▸ **TRY IT**
The lines to repeat are those below from the one containing "o jogador após" down to the one containing "A(s))$ de cada", both included; reproduce them exactly and nothing else.

▸ **SUPPLIED DATA**

.....

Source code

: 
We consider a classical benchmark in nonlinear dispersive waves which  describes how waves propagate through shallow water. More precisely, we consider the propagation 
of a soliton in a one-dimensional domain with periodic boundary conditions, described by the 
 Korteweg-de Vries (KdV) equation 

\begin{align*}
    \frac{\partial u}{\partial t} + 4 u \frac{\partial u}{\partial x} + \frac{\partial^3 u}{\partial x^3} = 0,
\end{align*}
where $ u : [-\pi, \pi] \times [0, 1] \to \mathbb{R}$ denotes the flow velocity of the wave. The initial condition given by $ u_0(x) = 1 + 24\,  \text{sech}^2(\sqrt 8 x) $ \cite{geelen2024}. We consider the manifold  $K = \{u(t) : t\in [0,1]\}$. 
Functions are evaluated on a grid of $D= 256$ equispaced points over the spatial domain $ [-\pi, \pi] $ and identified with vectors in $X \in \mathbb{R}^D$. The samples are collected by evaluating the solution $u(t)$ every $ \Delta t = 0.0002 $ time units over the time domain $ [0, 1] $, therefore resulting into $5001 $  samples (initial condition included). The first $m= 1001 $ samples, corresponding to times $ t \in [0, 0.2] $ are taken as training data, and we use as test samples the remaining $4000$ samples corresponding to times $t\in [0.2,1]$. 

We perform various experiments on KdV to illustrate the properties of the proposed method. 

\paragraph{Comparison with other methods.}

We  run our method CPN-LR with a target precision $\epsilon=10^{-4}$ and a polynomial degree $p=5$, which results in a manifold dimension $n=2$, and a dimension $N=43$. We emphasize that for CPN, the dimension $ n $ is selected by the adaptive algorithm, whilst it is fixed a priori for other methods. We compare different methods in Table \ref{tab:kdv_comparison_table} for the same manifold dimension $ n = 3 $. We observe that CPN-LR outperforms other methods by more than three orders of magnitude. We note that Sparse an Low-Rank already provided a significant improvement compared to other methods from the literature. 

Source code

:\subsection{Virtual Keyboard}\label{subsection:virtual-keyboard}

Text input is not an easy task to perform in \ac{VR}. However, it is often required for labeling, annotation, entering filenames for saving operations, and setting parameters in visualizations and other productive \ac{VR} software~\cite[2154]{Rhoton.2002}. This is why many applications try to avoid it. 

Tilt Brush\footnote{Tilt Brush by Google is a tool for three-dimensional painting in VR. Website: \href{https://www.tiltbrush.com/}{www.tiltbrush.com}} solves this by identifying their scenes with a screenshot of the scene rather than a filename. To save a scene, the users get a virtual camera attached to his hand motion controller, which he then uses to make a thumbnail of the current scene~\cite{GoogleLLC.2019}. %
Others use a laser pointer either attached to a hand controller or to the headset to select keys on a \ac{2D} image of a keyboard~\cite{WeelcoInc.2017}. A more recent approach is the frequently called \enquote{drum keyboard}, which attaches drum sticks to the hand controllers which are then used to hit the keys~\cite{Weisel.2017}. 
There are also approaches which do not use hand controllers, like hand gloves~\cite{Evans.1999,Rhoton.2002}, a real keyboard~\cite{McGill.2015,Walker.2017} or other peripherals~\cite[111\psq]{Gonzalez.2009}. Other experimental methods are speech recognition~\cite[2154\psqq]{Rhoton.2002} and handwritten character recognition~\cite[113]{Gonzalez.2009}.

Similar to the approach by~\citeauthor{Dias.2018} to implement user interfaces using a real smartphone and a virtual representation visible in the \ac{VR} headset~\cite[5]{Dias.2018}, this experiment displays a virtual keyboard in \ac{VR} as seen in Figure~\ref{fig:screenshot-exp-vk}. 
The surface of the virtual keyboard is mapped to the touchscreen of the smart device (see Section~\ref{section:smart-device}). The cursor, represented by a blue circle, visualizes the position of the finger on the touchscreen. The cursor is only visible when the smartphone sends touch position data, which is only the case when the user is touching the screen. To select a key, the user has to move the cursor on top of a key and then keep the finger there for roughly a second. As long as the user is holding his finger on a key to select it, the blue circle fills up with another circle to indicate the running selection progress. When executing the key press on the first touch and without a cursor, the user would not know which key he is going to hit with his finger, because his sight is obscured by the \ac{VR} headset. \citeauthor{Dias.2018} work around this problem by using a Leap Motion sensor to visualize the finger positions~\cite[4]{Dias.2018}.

.....

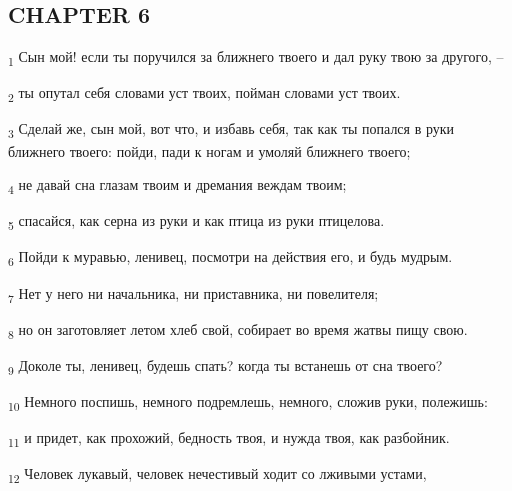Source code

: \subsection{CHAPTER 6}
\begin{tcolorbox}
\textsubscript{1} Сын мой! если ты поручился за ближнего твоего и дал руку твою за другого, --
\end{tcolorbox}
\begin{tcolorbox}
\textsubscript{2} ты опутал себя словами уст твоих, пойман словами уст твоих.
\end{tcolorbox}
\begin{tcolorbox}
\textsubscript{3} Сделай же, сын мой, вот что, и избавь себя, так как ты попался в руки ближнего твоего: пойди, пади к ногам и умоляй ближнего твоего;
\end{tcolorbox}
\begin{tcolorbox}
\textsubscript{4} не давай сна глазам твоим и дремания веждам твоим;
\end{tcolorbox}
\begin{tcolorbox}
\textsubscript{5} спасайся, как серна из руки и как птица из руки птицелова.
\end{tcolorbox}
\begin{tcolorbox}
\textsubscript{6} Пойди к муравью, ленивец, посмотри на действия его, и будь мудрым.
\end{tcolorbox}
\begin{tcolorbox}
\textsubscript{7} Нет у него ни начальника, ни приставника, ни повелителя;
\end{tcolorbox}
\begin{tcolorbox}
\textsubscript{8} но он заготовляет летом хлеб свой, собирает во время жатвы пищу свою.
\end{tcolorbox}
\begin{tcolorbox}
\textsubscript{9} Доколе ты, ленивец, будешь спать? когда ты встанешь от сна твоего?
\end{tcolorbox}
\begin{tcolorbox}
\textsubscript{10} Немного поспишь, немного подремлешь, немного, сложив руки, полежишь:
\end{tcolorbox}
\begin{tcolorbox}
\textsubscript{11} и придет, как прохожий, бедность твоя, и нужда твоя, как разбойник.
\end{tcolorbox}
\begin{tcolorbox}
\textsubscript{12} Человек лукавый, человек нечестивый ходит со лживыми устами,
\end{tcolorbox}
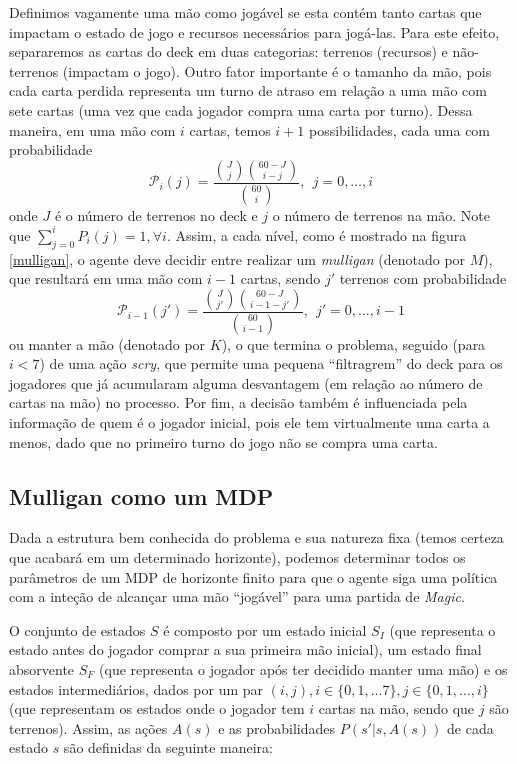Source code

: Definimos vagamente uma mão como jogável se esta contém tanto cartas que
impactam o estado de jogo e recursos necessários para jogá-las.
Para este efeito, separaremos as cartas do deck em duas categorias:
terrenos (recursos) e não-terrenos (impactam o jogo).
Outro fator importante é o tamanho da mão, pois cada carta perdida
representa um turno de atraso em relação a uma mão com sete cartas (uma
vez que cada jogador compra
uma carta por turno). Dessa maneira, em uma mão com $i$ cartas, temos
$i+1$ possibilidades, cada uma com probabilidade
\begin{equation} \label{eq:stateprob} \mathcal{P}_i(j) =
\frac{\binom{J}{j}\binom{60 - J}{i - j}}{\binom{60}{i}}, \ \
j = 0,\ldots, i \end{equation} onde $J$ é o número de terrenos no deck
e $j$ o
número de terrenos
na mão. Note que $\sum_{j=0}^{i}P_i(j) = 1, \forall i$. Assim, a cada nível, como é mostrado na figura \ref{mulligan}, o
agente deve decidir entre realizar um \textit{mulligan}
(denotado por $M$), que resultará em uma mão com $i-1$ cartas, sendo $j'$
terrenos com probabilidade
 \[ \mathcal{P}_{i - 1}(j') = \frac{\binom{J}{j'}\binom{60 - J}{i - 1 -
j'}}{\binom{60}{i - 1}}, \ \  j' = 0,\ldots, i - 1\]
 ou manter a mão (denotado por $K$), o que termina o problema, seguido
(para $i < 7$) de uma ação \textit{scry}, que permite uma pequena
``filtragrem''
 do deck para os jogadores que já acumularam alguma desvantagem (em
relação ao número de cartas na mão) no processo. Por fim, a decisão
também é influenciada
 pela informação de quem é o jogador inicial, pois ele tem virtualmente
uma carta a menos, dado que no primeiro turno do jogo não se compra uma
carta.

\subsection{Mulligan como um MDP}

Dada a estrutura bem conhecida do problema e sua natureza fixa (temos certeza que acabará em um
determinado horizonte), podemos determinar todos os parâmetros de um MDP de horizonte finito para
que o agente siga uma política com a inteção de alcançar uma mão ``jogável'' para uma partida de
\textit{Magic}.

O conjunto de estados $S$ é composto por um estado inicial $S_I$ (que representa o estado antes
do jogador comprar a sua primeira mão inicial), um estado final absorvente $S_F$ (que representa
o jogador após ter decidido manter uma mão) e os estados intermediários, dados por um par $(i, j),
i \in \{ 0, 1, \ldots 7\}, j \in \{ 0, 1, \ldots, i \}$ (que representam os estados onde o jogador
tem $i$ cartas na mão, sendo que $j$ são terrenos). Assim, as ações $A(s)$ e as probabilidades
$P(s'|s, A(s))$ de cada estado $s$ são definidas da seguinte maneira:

.....

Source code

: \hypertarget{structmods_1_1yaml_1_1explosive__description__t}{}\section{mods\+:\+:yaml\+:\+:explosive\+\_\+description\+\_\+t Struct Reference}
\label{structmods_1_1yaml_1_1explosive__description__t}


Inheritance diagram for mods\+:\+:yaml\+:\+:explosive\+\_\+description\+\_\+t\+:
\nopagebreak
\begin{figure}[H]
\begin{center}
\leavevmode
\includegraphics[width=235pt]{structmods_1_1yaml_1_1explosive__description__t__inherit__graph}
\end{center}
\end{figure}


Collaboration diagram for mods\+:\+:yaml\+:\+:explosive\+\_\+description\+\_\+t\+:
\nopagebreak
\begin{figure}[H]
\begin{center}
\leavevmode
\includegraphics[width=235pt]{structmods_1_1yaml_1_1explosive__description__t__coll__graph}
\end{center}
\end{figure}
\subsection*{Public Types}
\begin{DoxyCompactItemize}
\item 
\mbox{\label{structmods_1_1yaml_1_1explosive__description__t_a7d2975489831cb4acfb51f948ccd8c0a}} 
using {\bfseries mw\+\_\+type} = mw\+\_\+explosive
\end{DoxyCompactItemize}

.....

▸ **SOLUTION FOR THIS EXERCISE**
o jogador após ter decidido manter uma mão) e os estados intermediários, dados por um par $(i, j),
i \in \{ 0, 1, \ldots 7\}, j \in \{ 0, 1, \ldots, i \}$ (que representam os estados onde o jogador
tem $i$ cartas na mão, sendo que $j$ são terrenos). Assim, as ações $A(s)$ e as probabilidades
$P(s'|s, A(s))$ de cada estado $s$ são definidas da seguinte maneira:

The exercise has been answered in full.